TASK DETAILS: Take the lines below from the first through the one that contains "type | [optional]" and copy them exactly.

RECORDED DATA:
::::::::::
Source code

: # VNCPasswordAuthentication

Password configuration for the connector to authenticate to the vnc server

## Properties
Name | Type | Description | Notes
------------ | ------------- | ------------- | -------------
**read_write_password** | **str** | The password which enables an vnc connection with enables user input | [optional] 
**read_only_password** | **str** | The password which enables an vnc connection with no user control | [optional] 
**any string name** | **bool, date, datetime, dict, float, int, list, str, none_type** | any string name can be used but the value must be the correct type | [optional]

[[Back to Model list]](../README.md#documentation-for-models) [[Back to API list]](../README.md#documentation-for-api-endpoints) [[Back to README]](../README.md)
::::::::::
FINISHED EXERCISE:
Source code

: # VNCPasswordAuthentication

Password configuration for the connector to authenticate to the vnc server

## Properties
Name | Type | Description | Notes
------------ | ------------- | ------------- | -------------
**read_write_password** | **str** | The password which enables an vnc connection with enables user input | [optional] 
**read_only_password** | **str** | The password which enables an vnc connection with no user control | [optional] 
**any string name** | **bool, date, datetime, dict, float, int, list, str, none_type** | any string name can be used but the value must be the correct type | [optional]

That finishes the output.